_YOUR INSTRUCTIONS_
In the copy, every record below must appear exactly as given, and no picture may appear.

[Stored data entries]
◇ ◇ ◇ ◇ ◇

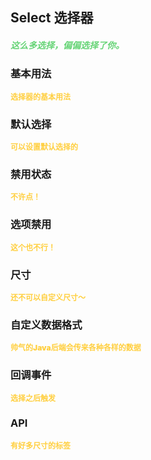 ## Select 选择器
<h5 style="color: #66d476">这么多选择，偏偏选择了你。</h5>

<script setup>
    import BasicDemo from '../demo/basic_demo.vue'
    import DefaultOptionDemo from '../demo/default_option_demo.vue'
    import DisabledDemo from '../demo/disabled_demo.vue'
    import DisabledItemDemo from '../demo/disabled_item_demo.vue'
    import DataDemo from '../demo/data_demo.vue'
    import ChangeDemo from '../demo/change_demo.vue'
    import SizeDemo from '../demo/size_demo.vue'
    import Preview from '../../../src/components/preview.vue'
</script>

### 基本用法
<p style="color: #ffcf3f; font-size: 12px; font-weight: 900;">选择器的基本用法</p>
<BasicDemo />
<Preview comp="select" demo="basic_demo" />

### 默认选择
<p style="color: #ffcf3f; font-size: 12px; font-weight: 900;">可以设置默认选择的</p>
<DefaultOptionDemo />
<Preview comp="select" demo="default_option_demo" />

### 禁用状态
<p style="color: #ffcf3f; font-size: 12px; font-weight: 900;">不许点！</p>
<DisabledDemo />
<Preview comp="select" demo="disabled_demo" />

### 选项禁用
<p style="color: #ffcf3f; font-size: 12px; font-weight: 900;">这个也不行！</p>
<DisabledItemDemo />
<Preview comp="select" demo="disabled_item_demo" />

### 尺寸
<p style="color: #ffcf3f; font-size: 12px; font-weight: 900;">还不可以自定义尺寸～</p>
<SizeDemo />
<Preview comp="select" demo="size_demo" />

### 自定义数据格式
<p style="color: #ffcf3f; font-size: 12px; font-weight: 900;">帅气的Java后端会传来各种各样的数据</p>
<DataDemo />
<Preview comp="select" demo="data_demo" />

### 回调事件
<p style="color: #ffcf3f; font-size: 12px; font-weight: 900;">选择之后触发</p>
<ChangeDemo />
<Preview comp="select" demo="change_demo" />

<!-- API表格 -->
### API
<p style="color: #ffcf3f; font-size: 12px; font-weight: 900;">有好多尺寸的标签</p>
<script setup>
    import ApiTable from '../../../src/components/api_table.vue'
    const data = {
        columns: [
            {
                title: '名称'
            },
            {
                title: '类型'
            },
            {
                title: '默认值'
            },
            {
                title: '说明'
            }
        ],
        item: [
            {
                name: 'options',
                type: 'Array',
                default: '[]',
                explain: '选项数据'
            },
            {
                name: 'disabled',
                type: 'Boolean',
                default: 'false | true',
                explain: '是否禁用'
            },
            {
                name: 'filedLabel',
                type: 'String',
                default: 'label',
                explain: '选项名称'
            },
            {
                name: 'filedValue',
                type: 'String',
                default: 'value',
                explain: '数据名称'
            },
            {
                name: 'placeholder',
                type: 'String',
                default: '请选择',
                explain: '默认显示'
            },
            {
                name: 'model-value',
                type: 'String',
                default: '#ffcf3f',
                explain: '背景颜色属性'
            },
            {
                name: 'size',
                type: 'String',
                default: 'default | small | large',
                explain: '尺寸属性'
            },
            {
                name: '@change',
                type: 'function',
                default: 'null',
                explain: '回调事件属性'
            },
        ]
  }
</script>
<ApiTable :data="data" />

<!-- 底部导航 -->
<script setup>
    import BottomTabs from '../../../src/components/bottom_tabs.vue'
</script>

<BottomTabs up="Radio" down="Input" />
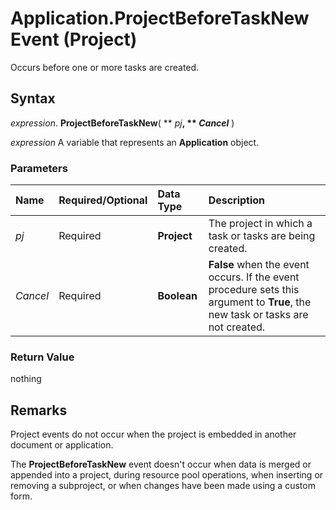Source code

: 
# Application.ProjectBeforeTaskNew Event (Project)

Occurs before one or more tasks are created.


## Syntax

 _expression_. **ProjectBeforeTaskNew**( ** _pj_**, ** _Cancel_** )

 _expression_ A variable that represents an **Application** object.


### Parameters



|**Name**|**Required/Optional**|**Data Type**|**Description**|
|:-----|:-----|:-----|:-----|
| _pj_|Required|**Project**|The project in which a task or tasks are being created.|
| _Cancel_|Required|**Boolean**|**False** when the event occurs. If the event procedure sets this argument to **True**, the new task or tasks are not created.|

### Return Value

nothing


## Remarks

Project events do not occur when the project is embedded in another document or application.

The  **ProjectBeforeTaskNew** event doesn't occur when data is merged or appended into a project, during resource pool operations, when inserting or removing a subproject, or when changes have been made using a custom form.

◇ ◇ ◇ ◇ ◇

_ANSWER FOR THE TASK_
 ## Select 选择器
<h5 style="color: #66d476">这么多选择，偏偏选择了你。</h5>

<script setup>
    import BasicDemo from '../demo/basic_demo.vue'
    import DefaultOptionDemo from '../demo/default_option_demo.vue'
    import DisabledDemo from '../demo/disabled_demo.vue'
    import DisabledItemDemo from '../demo/disabled_item_demo.vue'
    import DataDemo from '../demo/data_demo.vue'
    import ChangeDemo from '../demo/change_demo.vue'
    import SizeDemo from '../demo/size_demo.vue'
    import Preview from '../../../src/components/preview.vue'
</script>

### 基本用法
<p style="color: #ffcf3f; font-size: 12px; font-weight: 900;">选择器的基本用法</p>
<BasicDemo />
<Preview comp="select" demo="basic_demo" />

### 默认选择
<p style="color: #ffcf3f; font-size: 12px; font-weight: 900;">可以设置默认选择的</p>
<DefaultOptionDemo />
<Preview comp="select" demo="default_option_demo" />

### 禁用状态
<p style="color: #ffcf3f; font-size: 12px; font-weight: 900;">不许点！</p>
<DisabledDemo />
<Preview comp="select" demo="disabled_demo" />

### 选项禁用
<p style="color: #ffcf3f; font-size: 12px; font-weight: 900;">这个也不行！</p>
<DisabledItemDemo />
<Preview comp="select" demo="disabled_item_demo" />

### 尺寸
<p style="color: #ffcf3f; font-size: 12px; font-weight: 900;">还不可以自定义尺寸～</p>
<SizeDemo />
<Preview comp="select" demo="size_demo" />

### 自定义数据格式
<p style="color: #ffcf3f; font-size: 12px; font-weight: 900;">帅气的Java后端会传来各种各样的数据</p>
<DataDemo />
<Preview comp="select" demo="data_demo" />

### 回调事件
<p style="color: #ffcf3f; font-size: 12px; font-weight: 900;">选择之后触发</p>
<ChangeDemo />
<Preview comp="select" demo="change_demo" />

<!-- API表格 -->
### API
<p style="color: #ffcf3f; font-size: 12px; font-weight: 900;">有好多尺寸的标签</p>
<script setup>
    import ApiTable from '../../../src/components/api_table.vue'
    const data = {
        columns: [
            {
                title: '名称'
            },
            {
                title: '类型'
            },
            {
                title: '默认值'
            },
            {
                title: '说明'
            }
        ],
        item: [
            {
                name: 'options',
                type: 'Array',
                default: '[]',
                explain: '选项数据'
            },
            {
                name: 'disabled',
                type: 'Boolean',
                default: 'false | true',
                explain: '是否禁用'
            },
            {
                name: 'filedLabel',
                type: 'String',
                default: 'label',
                explain: '选项名称'
            },
            {
                name: 'filedValue',
                type: 'String',
                default: 'value',
                explain: '数据名称'
            },
            {
                name: 'placeholder',
                type: 'String',
                default: '请选择',
                explain: '默认显示'
            },
            {
                name: 'model-value',
                type: 'String',
                default: '#ffcf3f',
                explain: '背景颜色属性'
            },
            {
                name: 'size',
                type: 'String',
                default: 'default | small | large',
                explain: '尺寸属性'
            },
            {
                name: '@change',
                type: 'function',
                default: 'null',
                explain: '回调事件属性'
            },
        ]
  }
</script>
<ApiTable :data="data" />

<!-- 底部导航 -->
<script setup>
    import BottomTabs from '../../../src/components/bottom_tabs.vue'
</script>

<BottomTabs up="Radio" down="Input" />
Source code

: 
# Application.ProjectBeforeTaskNew Event (Project)

Occurs before one or more tasks are created.


## Syntax

 _expression_. **ProjectBeforeTaskNew**( ** _pj_**, ** _Cancel_** )

 _expression_ A variable that represents an **Application** object.


### Parameters



|**Name**|**Required/Optional**|**Data Type**|**Description**|
|:-----|:-----|:-----|:-----|
| _pj_|Required|**Project**|The project in which a task or tasks are being created.|
| _Cancel_|Required|**Boolean**|**False** when the event occurs. If the event procedure sets this argument to **True**, the new task or tasks are not created.|

### Return Value

nothing


## Remarks

Project events do not occur when the project is embedded in another document or application.

The  **ProjectBeforeTaskNew** event doesn't occur when data is merged or appended into a project, during resource pool operations, when inserting or removing a subproject, or when changes have been made using a custom form.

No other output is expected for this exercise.